The first issue I would like to deal with is their treatment in their public statements by the University of Wisconsin-Milwaukee, which is the second biggest university in the State of Wisconsin, towards what is going on in Israel.

They, I think in part because of some Palestinian sympathizers who set up tents on their campus, felt compelled to make an issue on what American foreign policy or at least UWM's foreign policy is.

To my great concern and great embarrassment, they have decided to, in their statement, condemn Israel. Also, in addition, to condemning Israel, they called on Israel to begin a cease-fire in the Middle East.

If you read their statement, Mr. Speaker, it is apparent that there is some equivalence between Israel and what could be called Palestine, or even treating Palestine in a superior position there. This is completely unacceptable, and it is, sadly, something that is seen too much on university campuses.

The thing that makes this uniquely horrible is it is coming from the administration. It is bad enough if run-of-the-mill faculty members of universities around the country can't figure out the obvious difference between right and wrong here. It is particularly disturbing that the administration itself has a problem distinguishing that.

Israel was attacked, and over 1,000 people were killed in the most bloodthirsty and callous way possible. Israel responded to this declaration of war by trying to, as carefully as possible, get rid of the Hamas fighters who had tried to destroy them and recapture hostages that at least are claimed to be hidden probably in tunnels beneath the Gaza community.

There is a huge difference between the countries. Israel is a modern Western, humane country. It is a country with lots of mosques that has a very diverse population. Mr. Speaker, you will notice when the over 1,000 people were murdered and taken hostage, people from Thailand and the Phillipines were in Israel. They are trying to get people from Ecuador in Israel. People are coming from all around the globe for an opportunity to work in Israel.

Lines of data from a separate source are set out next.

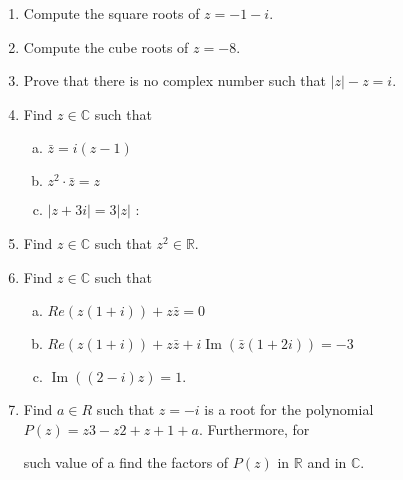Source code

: \documentclass[a4paper,12pt]{article}
\begin{document}
\begin{enumerate}
\item Compute the square roots of $z = -1 - i$.

\item Compute the cube roots of $z = -8$.

\item Prove that there is no complex number such that $|z| - z = i$.

\item Find $z \in \mathbb{C}$ such that

\begin{multicols}{3}

\begin{enumerate}[(a)]

\item $\bar{z} = i(z - 1)$ 

\item $z^2 \cdot \bar{z}= z$ 

\item $|z + 3i| = 3|z|$ :

\end{enumerate}
\end{multicols}
\item Find $z \in\mathbb{C}$ such that $z^2 \in \mathbb{R}$.

\item Find $z \in \mathbb{C}$ such that
\begin{multicols}{2}
\begin{enumerate}[(a)]

\item $Re(z(1 + i)) + z\bar{z} = 0$

\item $Re(z(1 + i)) + z\bar{z}
+ i \operatorname{Im} (\bar{z}(1 + 2i)) = -3 $

\item $\operatorname{Im} ((2 - i)z) = 1.$

\end{enumerate}
\end{multicols}
\item  Find $a \in R$ such that $z = -i$ is a root for the polynomial $P(z) = z3 - z2 + z + 1 + a$. Furthermore, for

such value of a find the factors of $P(z)$ in $\mathbb{R}$ and in $\mathbb{C}$.

\end{enumerate}

\end{document}

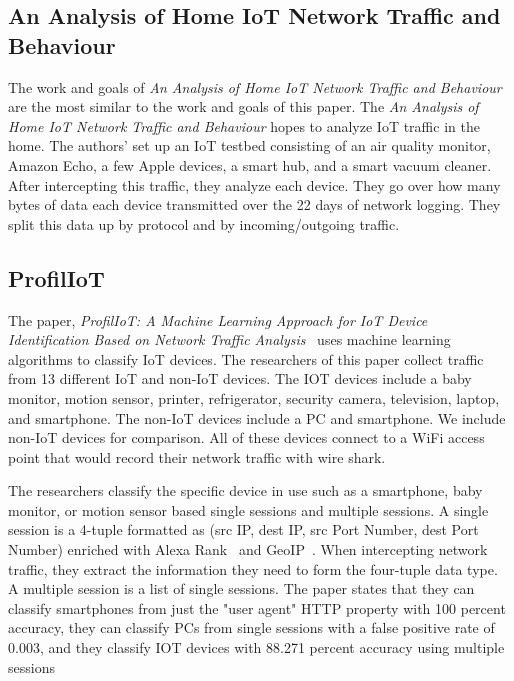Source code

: \subsection{An Analysis of Home IoT Network Traffic and Behaviour}
The work and goals of \textit{An Analysis of Home IoT Network Traffic and Behaviour}~\cite{home_iot} are the most similar to the work and goals of this paper. The \textit{An Analysis of Home IoT Network Traffic and Behaviour} hopes to analyze IoT traffic in the home. The authors' set up an IoT testbed consisting of an air quality monitor, Amazon Echo, a few Apple devices, a smart hub, and a smart vacuum cleaner. After intercepting this traffic, they analyze each device. They go over how many bytes of data each device transmitted over the 22 days of network logging. They split this data up by protocol and by incoming/outgoing traffic.

\subsection{ProfilIoT}
The paper, \textit{ProfilIoT: A Machine Learning Approach for IoT Device Identification Based on Network Traffic Analysis}~\cite{Meidan:2017:PML:3019612.3019878} uses machine learning algorithms to classify IoT devices. The researchers of this paper collect traffic from 13 different IoT and non-IoT devices. The IOT devices include a baby monitor, motion sensor, printer, refrigerator, security camera, television, laptop, and smartphone. The  non-IoT devices include a PC and smartphone. We include non-IoT devices for comparison. All of these devices connect to a WiFi access point that would record their network traffic with wire shark.

The researchers classify the specific device in use such as a smartphone, baby monitor, or motion sensor based single sessions and multiple sessions. A single session is a 4-tuple formatted as (src IP, dest IP, src Port Number, dest Port Number) enriched with Alexa Rank~\cite{alexa} and GeoIP~\cite{maxmind}. When intercepting network traffic, they extract the information they need to form the four-tuple data type. A multiple session is a list of single sessions. The paper states that they can classify smartphones from just the "user agent" HTTP property with 100 percent accuracy, they can classify PCs from single sessions with a false positive rate of 0.003, and they classify IOT devices with 88.271 percent accuracy using multiple sessions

Meanwhile, Gaza, like too many, sadly, Third World countries, is a corrupt state in which, despite receiving billions of dollars from foreign countries, primarily in Europe, is still stuck in the muck. It is a country that has no synagogues in it. There is not the appreciation for freedom of religion in Gaza like there is in Israel.

The people who run Gaza have been corrupt. The leaders have sometimes been in Qatar and sometimes been in Turkiye. The ancestors of Yasser Arafat, who ran Palestine during much of my life, wound up in Paris. The people who get the money here don't even stay in Gaza. It is a country, by the way, that would be well-run and would be prosperous. It is located on the Mediterranean Sea. It was formerly a place where people came to recreate and was a tourist spot. It was a place that used to have greenhouses that were left behind by the Jews when they had to go back to Israel and were destroyed by the people in Palestine.

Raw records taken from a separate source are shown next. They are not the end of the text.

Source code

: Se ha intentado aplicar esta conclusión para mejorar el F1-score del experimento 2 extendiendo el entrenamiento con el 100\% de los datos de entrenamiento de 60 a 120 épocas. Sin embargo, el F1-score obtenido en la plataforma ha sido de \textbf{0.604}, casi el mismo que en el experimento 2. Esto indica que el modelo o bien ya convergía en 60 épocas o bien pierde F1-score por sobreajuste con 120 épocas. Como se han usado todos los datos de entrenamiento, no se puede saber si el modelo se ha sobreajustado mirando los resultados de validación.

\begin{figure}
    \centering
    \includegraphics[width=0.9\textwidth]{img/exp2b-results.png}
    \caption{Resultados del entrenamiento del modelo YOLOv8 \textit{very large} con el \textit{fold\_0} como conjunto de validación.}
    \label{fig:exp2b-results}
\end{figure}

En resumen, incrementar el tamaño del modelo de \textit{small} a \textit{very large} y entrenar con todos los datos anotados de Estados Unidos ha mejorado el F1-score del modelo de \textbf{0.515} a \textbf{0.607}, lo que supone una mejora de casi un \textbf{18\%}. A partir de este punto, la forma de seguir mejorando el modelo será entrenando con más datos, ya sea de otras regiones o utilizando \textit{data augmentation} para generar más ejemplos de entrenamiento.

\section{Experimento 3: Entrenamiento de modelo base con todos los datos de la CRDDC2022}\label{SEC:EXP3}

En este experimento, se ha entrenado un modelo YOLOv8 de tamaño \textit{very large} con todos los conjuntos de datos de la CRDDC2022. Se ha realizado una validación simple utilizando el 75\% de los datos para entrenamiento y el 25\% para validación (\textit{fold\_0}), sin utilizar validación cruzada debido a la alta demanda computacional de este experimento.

In any event, we have to weigh in as a country and wake up as far as what is going on in our universities.

Why do we have universities?

Some of the American public will overwhelmingly figure out whom they should have sympathy for. Nonetheless, in the University of Wisconsin- Milwaukee, the administration clearly had more sympathy with Hamas than they did with Israel, which is something of great concern.

Another thing of great concern is when they had to deal with the apparent crisis of having tents in their university, they felt compelled to negotiate with the squeaky people who sympathized with the barbaric Hamas military and didn't even talk to people who have had a vested interest and apparently didn't talk to people who had a vested interest in looking out for Israel, which, after all, is fighting for its existence.

If Israel would immediately pull out of Gaza, what would happen?

It would allow the Hamas group to replenish their arms and to regroup and to someday attack Israel again 5 years, 10 years, 15 years down the line.

So, in any event, I realize the University of Wisconsin-Milwaukee is not as well-known academically as Harvard or MIT or Northwestern or some of these other universities that embarrass themselves, but I hope the public is paying attention to what is going on in the University of Wisconsin-Milwaukee.

I hope the taxpayers are paying attention, and I hope the chancellor who has made some admission that what he did was maybe not right, would take a bolder stance and say that his university is not going to weigh in or give any sympathy towards Hamas, particularly so soon after they so barbarically killed over 1,000 Israelis.

My second issue today is that within the last few weeks, we received, one more time, the monthly totals on the number of migrants who came across our southern border. One more time, it is true almost as far back as you can find, the numbers for April were a substantial increase over last April and a huge increase over the final April under Donald Trump.

During the final April under Donald Trump, April 2020, about 6,000 people crossed the border. Last April about 178,000 people crossed the border. We are now at 204,000. So it has been a huge increase, from 178,000 to 204,000 people. This is obviously unacceptable.

That increase is understated because what President Biden has done to hold down the numbers is he gives parole to people who are coming here from Cuba and Haiti, which probably would add another 30,000 people to this list, except for it is not included on the numbers released. So the American public and the American press should keep paying attention to what is going on at the border.

The biggest problem in our country, if our country goes under, our great country, I think is we anticipate a free press, but to have a free press and have it count for something, it has to be a competent press. When the numbers were released a couple weeks ago, I think it was within the last week, on the number of people who crossed the border from April, it should have been a banner headline in every newspaper in this country.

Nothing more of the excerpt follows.